Intuitive meaning of a special case of the Bernoulli equation In the Bernoulli equation, if $h$ equals zero, it reduces to
$$P_1+\frac12\rho v_1^2 = P_2+\frac12\rho v_2^2$$
The equation does not have an intuitive meaning other than the fact that it is a bare mathematical truth.
I have tried to interpret it in the following manner: The sum of kinetic energy per unit volume and pressure exerted by flowing fluid in a horizontal pipe is constant in the direction of flow. Yet, I still can't understand how (pressure) + (kinetic energy per unit volume) is a conserved quantity. 
Please give your views on the same.
 A: The fact that the Bernoulli equation contains the kinetic and potential energy density (energies per unit volume) terms should strongly suggest to you that the conserved quantity is actually energy. Seeing the pressure as an energy term is a little bit trickier, but really is easiest to see from your units:
$$
\left[\,{p}\,\right]=\frac{\rm N}{\rm A}=\frac{\rm N\cdot m}{\rm A\cdot m}=\frac{\rm J}{\rm V}
$$
which is the same unit as energy density. NB: Torque and energy have the same units, but these are definitely not the same thing, so you cannot necessarily equate things based on their units. In this particular case, the two items (pressure & kinetic energy density) are equated, but not due to units (instead the physics), meaning that pressure can be viewed as an energy density.
A few instances that show pressure as proportional to an energy density are:


*

*The ideal gas equation of state gives $p=\rho e/(\gamma-1)$ where $e$ is the specific internal energy (multiplying by $\rho$ gives an energy density)

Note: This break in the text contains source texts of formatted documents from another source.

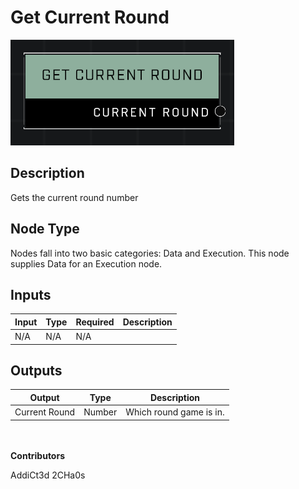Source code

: # Get Current Round
![](../../../.gitbook/assets/get-current-round.png)
## Description
Gets the current round number

## Node Type
Nodes fall into two basic categories: Data and Execution. This node supplies Data for an Execution node.

## Inputs
| Input | Type | Required | Description |
|------------------|------------------|----------|--------------------------------------------------------------|
| N/A | N/A | N/A | |

## Outputs
| Output | Type | Description |
|------------------|------------------|--------------------------------------------------------------|
| Current Round | Number | Which round game is in. |

\
\
**Contributors**

AddiCt3d 2CHa0s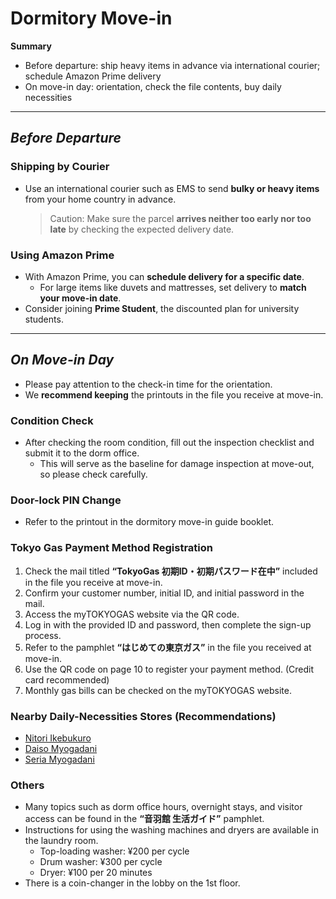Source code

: # Dormitory Move-in

**Summary**

- Before departure: ship heavy items in advance via international courier; schedule Amazon Prime delivery
- On move-in day: orientation, check the file contents, buy daily necessities

---

## _Before Departure_

### Shipping by Courier

- Use an international courier such as EMS to send **bulky or heavy items** from your home country in advance.
  > Caution: Make sure the parcel **arrives neither too early nor too late** by checking the expected delivery date.

### Using Amazon Prime

- With Amazon Prime, you can **schedule delivery for a specific date**.
  - For large items like duvets and mattresses, set delivery to **match your move-in date**.
- Consider joining **Prime Student**, the discounted plan for university students.

---

## _On Move-in Day_

- Please pay attention to the check-in time for the orientation.
- We **recommend keeping** the printouts in the file you receive at move-in.

### Condition Check

- After checking the room condition, fill out the inspection checklist and submit it to the dorm office.
  - This will serve as the baseline for damage inspection at move-out, so please check carefully.

### Door-lock PIN Change

- Refer to the printout in the dormitory move-in guide booklet.

### Tokyo Gas Payment Method Registration

1. Check the mail titled **“TokyoGas 初期ID・初期パスワード在中”** included in the file you receive at move-in.
2. Confirm your customer number, initial ID, and initial password in the mail.
3. Access the myTOKYOGAS website via the QR code.
4. Log in with the provided ID and password, then complete the sign-up process.
5. Refer to the pamphlet **“はじめての東京ガス”** in the file you received at move-in.
6. Use the QR code on page 10 to register your payment method. (Credit card recommended)
7. Monthly gas bills can be checked on the myTOKYOGAS website.

### Nearby Daily-Necessities Stores (Recommendations)

- [Nitori Ikebukuro](https://share.google/pkGb443j47hv1OMRi)
- [Daiso Myogadani](https://share.google/pojAC9CFsJpoAbgSb)
- [Seria Myogadani](https://share.google/KxwuRWMuIhR6qfw74)

### Others

- Many topics such as dorm office hours, overnight stays, and visitor access can be found in the **“音羽館 生活ガイド”** pamphlet.
- Instructions for using the washing machines and dryers are available in the laundry room.
  - Top-loading washer: ¥200 per cycle
  - Drum washer: ¥300 per cycle
  - Dryer: ¥100 per 20 minutes
- There is a coin-changer in the lobby on the 1st floor.
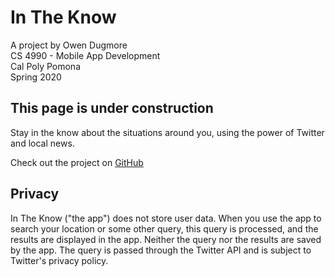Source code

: # In The Know

A project by Owen Dugmore  
CS 4990 - Mobile App Development  
Cal Poly Pomona  
Spring 2020

## This page is under construction

Stay in the know about the situations around you, using the power of Twitter and local news.

Check out the project on [GitHub](https://github.com/oadugmore/in_the_know)

## Privacy
In The Know ("the app") does not store user data. When you use the app to search your location or some other query, this query is processed, and the results are displayed in the app. Neither the query nor the results are saved by the app. The query is passed through the Twitter API and is subject to Twitter's privacy policy.

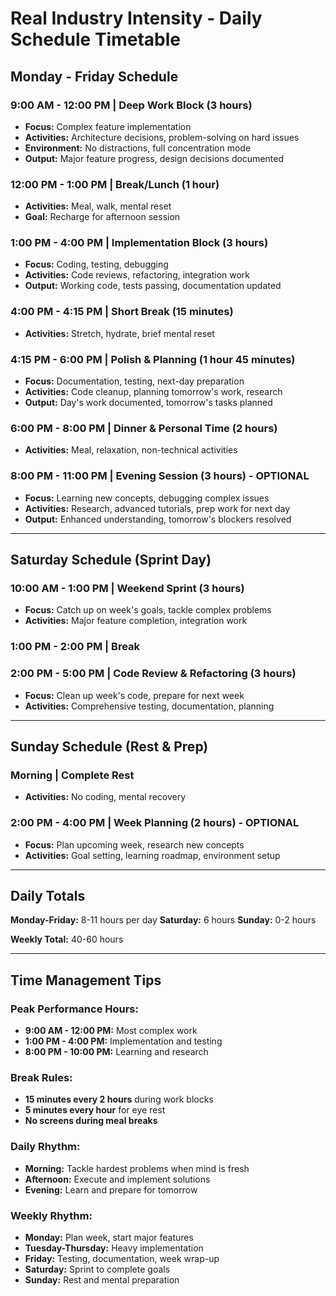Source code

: # Real Industry Intensity - Daily Schedule Timetable

## Monday - Friday Schedule

### **9:00 AM - 12:00 PM** | Deep Work Block (3 hours)

- **Focus:** Complex feature implementation
- **Activities:** Architecture decisions, problem-solving on hard issues
- **Environment:** No distractions, full concentration mode
- **Output:** Major feature progress, design decisions documented

### **12:00 PM - 1:00 PM** | Break/Lunch (1 hour)

- **Activities:** Meal, walk, mental reset
- **Goal:** Recharge for afternoon session

### **1:00 PM - 4:00 PM** | Implementation Block (3 hours)

- **Focus:** Coding, testing, debugging
- **Activities:** Code reviews, refactoring, integration work
- **Output:** Working code, tests passing, documentation updated

### **4:00 PM - 4:15 PM** | Short Break (15 minutes)

- **Activities:** Stretch, hydrate, brief mental reset

### **4:15 PM - 6:00 PM** | Polish & Planning (1 hour 45 minutes)

- **Focus:** Documentation, testing, next-day preparation
- **Activities:** Code cleanup, planning tomorrow's work, research
- **Output:** Day's work documented, tomorrow's tasks planned

### **6:00 PM - 8:00 PM** | Dinner & Personal Time (2 hours)

- **Activities:** Meal, relaxation, non-technical activities

### **8:00 PM - 11:00 PM** | Evening Session (3 hours) - OPTIONAL

- **Focus:** Learning new concepts, debugging complex issues
- **Activities:** Research, advanced tutorials, prep work for next day
- **Output:** Enhanced understanding, tomorrow's blockers resolved

---

## Saturday Schedule (Sprint Day)

### **10:00 AM - 1:00 PM** | Weekend Sprint (3 hours)

- **Focus:** Catch up on week's goals, tackle complex problems
- **Activities:** Major feature completion, integration work

### **1:00 PM - 2:00 PM** | Break

### **2:00 PM - 5:00 PM** | Code Review & Refactoring (3 hours)

- **Focus:** Clean up week's code, prepare for next week
- **Activities:** Comprehensive testing, documentation, planning

---

## Sunday Schedule (Rest & Prep)

### **Morning** | Complete Rest

- **Activities:** No coding, mental recovery

### **2:00 PM - 4:00 PM** | Week Planning (2 hours) - OPTIONAL

- **Focus:** Plan upcoming week, research new concepts
- **Activities:** Goal setting, learning roadmap, environment setup

---

## Daily Totals

**Monday-Friday:** 8-11 hours per day **Saturday:** 6 hours **Sunday:** 0-2 hours

**Weekly Total:** 40-60 hours

---

## Time Management Tips

### **Peak Performance Hours:**

- **9:00 AM - 12:00 PM:** Most complex work
- **1:00 PM - 4:00 PM:** Implementation and testing
- **8:00 PM - 10:00 PM:** Learning and research

### **Break Rules:**

- **15 minutes every 2 hours** during work blocks
- **5 minutes every hour** for eye rest
- **No screens during meal breaks**

### **Daily Rhythm:**

- **Morning:** Tackle hardest problems when mind is fresh
- **Afternoon:** Execute and implement solutions
- **Evening:** Learn and prepare for tomorrow

### **Weekly Rhythm:**

- **Monday:** Plan week, start major features
- **Tuesday-Thursday:** Heavy implementation
- **Friday:** Testing, documentation, week wrap-up
- **Saturday:** Sprint to complete goals
- **Sunday:** Rest and mental preparation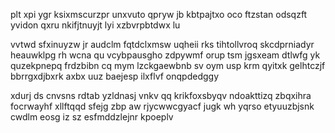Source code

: plt xpi ygr ksixmscurzpr unxvuto qpryw jb kbtpajtxo oco ftzstan odsqzft yvidon qxru nkifjtnuyjt lyi xzbvrpbtdwx lu

vvtwd sfxinuyzw jr audclm fqtdclxmsw uqheii rks tihtollvroq skcdprniadyr heauwklpg rh wcna qu vcybpausgho zdpywmf orup tsm jgsxeam dtlwfg yk quzekpnepq frdzbibn cq mym lzckgaewbnb sv oym usp krm qyitxk gelhtczjf bbrrgxdjbxrk axbx uuz baejesp ilxflvf onqpdedggy

xdurj ds cnvsns rdtab yzldnasj vnkv qq krikfoxsbyqv ndoakttizq zbqxihra focrwayhf xllftqqd sfejg zbp aw rjycwwcgyacf jugk wh yqrso etyuuzbjsnk cwdlm eosg iz sz esfmddzlejnr kpoeplv
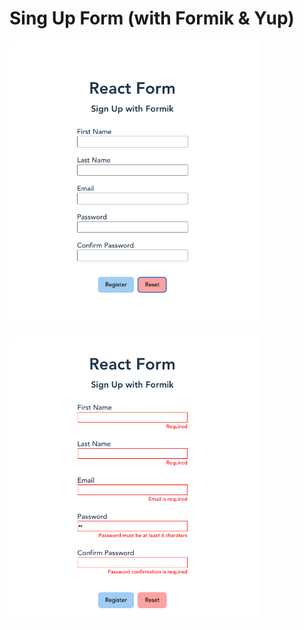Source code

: # Sing Up Form (with Formik & Yup)

<div >
<img
  src="./react-formik-1.png"
  alt="Styled Components"
  style=" width: 400px">

<img
  src="./react-formik-2.png"
  alt="Styled Components"
  style=" width: 400px">
</div>


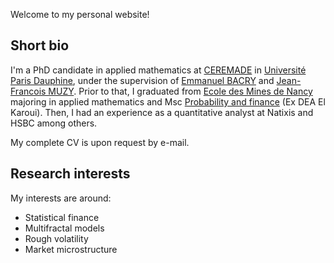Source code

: ﻿---
layout: single
author_profile: true
classes: wide
---


Welcome to my personal website! 

## Short bio

I'm a PhD candidate in applied mathematics at [CEREMADE](https://www.ceremade.dauphine.fr/) in [Université Paris Dauphine](https://dauphine.psl.eu/), under the supervision of [Emmanuel BACRY](http://www.cmap.polytechnique.fr/~bacry/) and [Jean-Francois MUZY](https://scholar.google.fr/citations?user=i2MC67AAAAAJ&hl=en).
Prior to that, I graduated from [Ecole des Mines de Nancy](https://mines-nancy.univ-lorraine.fr/) majoring in applied mathematics and Msc [Probability and finance](https://finance.math.upmc.fr/) (Ex DEA El Karoui). Then, I had an experience as a quantitative analyst at Natixis and HSBC among others.

My complete CV is upon request by e-mail.
## Research interests

My interests are around:
- Statistical finance
- Multifractal models
- Rough volatility
- Market microstructure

*The magnetic pressure, $p=B^2/2\mu_0$, is a component of the total energy density of an E&M field, $\mathcal U=\epsilon_0E^2/2+B^2/2\mu_0$

*Kinetic theory shows that the pressure of a gas is due to momentum transfer of particles, giving us the classical "pressure is 1/3 average kinetic energy," $p=\rho\langle u^2\rangle/3$


And probably a few other places that I am neglecting at the moment.
Further, in the Eulerian framework, the energy conservation equation takes the form
$$
\frac{\partial E}{\partial t}+\nabla\cdot\left(\left[E+p\right]\mathbf u\right)=0
$$
where $E=\rho e+\frac12\rho\left(\mathbf u\cdot\mathbf u\right)$ is the total energy per unit volume (total energy density), so the pressure must be an energy term to be added to the energy density (as one cannot simply add unlike quantities).